_Exercise directions_
Where the listing shows an image, skip it and output all other material unchanged.
++++++++
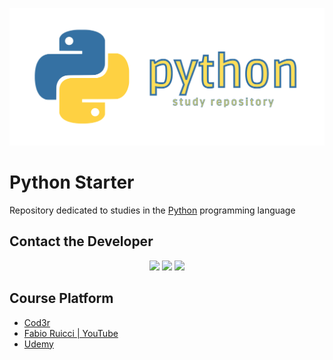 ![img](https://github.com/padupe/python-starter/blob/main/assets/python-starter.svg)

# Python Starter
Repository dedicated to studies in the [Python](https://www.python.org/) programming language

## Contact the Developer
<div align="center">
      <a href="https://www.linkedin.com/in/paulo-eduardo-peixoto-2155a866/" target="_blank"><img src="https://img.shields.io/badge/LinkedIn-0077B5?style=for-the-badge&logo=linkedin&logoColor=white" target="_blank"></a>
      <a href="mailto:peixoto.pauloeduardo@gmail.com" target="_blank"><img src="https://img.shields.io/badge/Gmail-D14836?style=for-the-badge&logo=gmail&logoColor=white" target="_blank"></a>
      <a href="https://github.com/padupe" target="_blank"><img src="https://img.shields.io/badge/GitHub-100000?style=for-the-badge&logo=github&logoColor=white" target="_blank"></a>
</div>

## Course Platform
- [Cod3r](https://www.cod3r.com.br/)
- [Fabio Ruicci | YouTube](https://www.youtube.com/c/FabioRuicciCursos)
- [Udemy](https://www.udemy.com/)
++++++++
_Solution to the problem_
 ![img](https://github.com/padupe/python-starter/blob/main/assets/python-starter.svg)

# Python Starter
Repository dedicated to studies in the [Python](https://www.python.org/) programming language

## Contact the Developer
<div align="center">
      <a href="https://www.linkedin.com/in/paulo-eduardo-peixoto-2155a866/" target="_blank"><img src="https://img.shields.io/badge/LinkedIn-0077B5?style=for-the-badge&logo=linkedin&logoColor=white" target="_blank"></a>
      <a href="mailto:peixoto.pauloeduardo@gmail.com" target="_blank"><img src="https://img.shields.io/badge/Gmail-D14836?style=for-the-badge&logo=gmail&logoColor=white" target="_blank"></a>
      <a href="https://github.com/padupe" target="_blank"><img src="https://img.shields.io/badge/GitHub-100000?style=for-the-badge&logo=github&logoColor=white" target="_blank"></a>
</div>

## Course Platform
- [Cod3r](https://www.cod3r.com.br/)
- [Fabio Ruicci | YouTube](https://www.youtube.com/c/FabioRuicciCursos)
- [Udemy](https://www.udemy.com/)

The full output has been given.